The burned houses had stood unsold for months, having been built on spec by companies calculating on one more Puget Sound area millionaire with deep pockets and a “think-green” outlook to emerge from the thousands of people who trooped through the homes in an annual tour known as the Street of Dreams.
“I’m doing one now two blocks from Bill Gates’ home,” said Jim Jensen, referring to Gates’ lakeside estate that occupies 48,000 square feet and is billed as environmentally friendly. “I think it really all started with the Microsoft people,” Jensen said of the boom that is still lifting home prices 10 percent to 15 percent annually and has filled most of King County. “So we’ve made a living off those guys for a few years. And now they’re coming out here.”
With them come the usual debates over development, with every side claiming the mantle of green, as so much does these days.
It starts with the question of whether only small is beautiful. The five homes that made up the 2007 Street of Dreams were half the size of the mansions showcased in previous years. “And it was a conscious effort,” said Grey Lundberg – who built the Urban Lodge, the house that burned to its foundations – to showcase what the building industry calls “Built Green.” The label is awarded on a sliding scale, from three stars to five, according to the checklist published by the Master Builders Association. The list is long on recycled materials, energy efficiency and grace notes such as gaps between paving stones so water can be absorbed by the soil.

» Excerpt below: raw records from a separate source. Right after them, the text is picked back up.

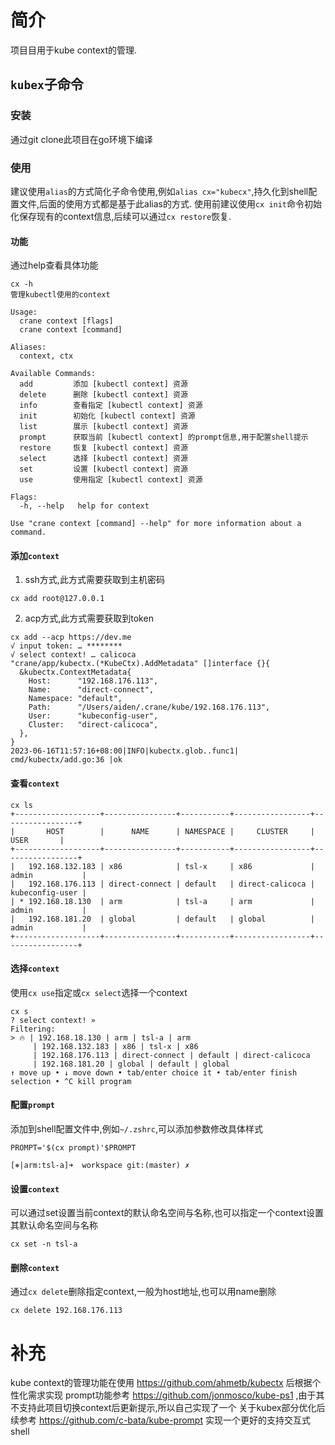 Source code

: # 简介
项目目用于kube context的管理.
## `kubex`子命令
### 安装
通过git clone此项目在go环境下编译
### 使用
建议使用`alias`的方式简化子命令使用,例如`alias cx="kubecx"`,持久化到shell配置文件,后面的使用方式都是基于此alias的方式.
使用前建议使用`cx init`命令初始化保存现有的context信息,后续可以通过`cx restore`恢复.
#### 功能
通过help查看具体功能
```shell
cx -h
管理kubectl使用的context

Usage:
  crane context [flags]
  crane context [command]

Aliases:
  context, ctx

Available Commands:
  add         添加 [kubectl context] 资源
  delete      删除 [kubectl context] 资源
  info        查看指定 [kubectl context] 资源
  init        初始化 [kubectl context] 资源
  list        展示 [kubectl context] 资源
  prompt      获取当前 [kubectl context] 的prompt信息,用于配置shell提示
  restore     恢复 [kubectl context] 资源
  select      选择 [kubectl context] 资源
  set         设置 [kubectl context] 资源
  use         使用指定 [kubectl context] 资源

Flags:
  -h, --help   help for context

Use "crane context [command] --help" for more information about a command.
```
#### 添加`context`
1. ssh方式,此方式需要获取到主机密码
```shell
cx add root@127.0.0.1
```
2. acp方式,此方式需要获取到token
```shell
cx add --acp https://dev.me
√ input token: … ********
√ select context! … calicoca
"crane/app/kubectx.(*KubeCtx).AddMetadata" []interface {}{
  &kubectx.ContextMetadata{
    Host:      "192.168.176.113",
    Name:      "direct-connect",
    Namespace: "default",
    Path:      "/Users/aiden/.crane/kube/192.168.176.113",
    User:      "kubeconfig-user",
    Cluster:   "direct-calicoca",
  },
}
2023-06-16T11:57:16+08:00|INFO|kubectx.glob..func1| cmd/kubectx/add.go:36 |ok
```
#### 查看`context`
```shell
cx ls
+-------------------+----------------+-----------+-----------------+-----------------+
|       HOST        |      NAME      | NAMESPACE |     CLUSTER     |      USER       |
+-------------------+----------------+-----------+-----------------+-----------------+
|   192.168.132.183 | x86            | tsl-x     | x86             | admin           |
|   192.168.176.113 | direct-connect | default   | direct-calicoca | kubeconfig-user |
| * 192.168.18.130  | arm            | tsl-a     | arm             | admin           |
|   192.168.181.20  | global         | default   | global          | admin           |
+-------------------+----------------+-----------+-----------------+-----------------+
```
#### 选择`context`
使用`cx use`指定或`cx select`选择一个context
```shell
cx s
? select context! »
Filtering:
> 🔥 | 192.168.18.130 | arm | tsl-a | arm
     | 192.168.132.183 | x86 | tsl-x | x86
     | 192.168.176.113 | direct-connect | default | direct-calicoca
     | 192.168.181.20 | global | default | global
↑ move up • ↓ move down • tab/enter choice it • tab/enter finish selection • ^C kill program
```
#### 配置`prompt`
添加到shell配置文件中,例如`~/.zshrc`,可以添加参数修改具体样式
```shell
PROMPT='$(cx prompt)'$PROMPT
```
```shell
[⎈|arm:tsl-a]➜  workspace git:(master) ✗
```
#### 设置`context`
可以通过set设置当前context的默认命名空间与名称,也可以指定一个context设置其默认命名空间与名称
```shell
cx set -n tsl-a
```
#### 删除`context`
通过`cx delete`删除指定context,一般为host地址,也可以用name删除
```shell
cx delete 192.168.176.113
```
# 补充
kube context的管理功能在使用 https://github.com/ahmetb/kubectx 后根据个性化需求实现
prompt功能参考 https://github.com/jonmosco/kube-ps1 ,由于其不支持此项目切换context后更新提示,所以自己实现了一个
关于kubex部分优化后续参考 https://github.com/c-bata/kube-prompt 实现一个更好的支持交互式shell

“I call it basically a scale of light green to dark green. It’s not an all-or-nothing thing,” said Aaron Adelstein, who studied environmental policy at the universities of Colorado and Montana and directs the Built Green program for the builders association. “To folks like me, what we’ve seen in the last few years is the best-case scenario: It’s environmentalism becoming mainstream,” he said. “It’s the Faustian bargain of soccer moms driving up in their SUVs to the supermarket with their cloth shopping bag and buying organic food.”
A similar notion of compromise shaped the subdivision where the houses stood. Quinn’s Crossing was plotted on planners’ maps as a “rural cluster development,” an approach that encourages developers to build more homes by snuggling them side by side, and leaving much of the parcel wild. Conservancy groups endorse the cluster approach. But in Snohomish County, resident groups complain that developers dominate a planning process that will bring suburban densities to areas where many people moved for the five-acre lots that clustering strives to avoid.
In a manifesto online, ELF declared: “We are practically invisible. We have no command structure, no spokespersons, no office.”
And, perhaps, no meaningful support.
“The only environmental extremists I know are in prison,” said Angela Smith, who runs a Seattle advocacy group that takes in earth, animals, teen rights and prison reform.
Lana Calton, 25, was sharing the vegan lunch buffet on University Avenue in Seattle.
ELF “might have some pretty good ideas,” she said, “but nobody’s ever going to take you seriously if you destroy stuff.”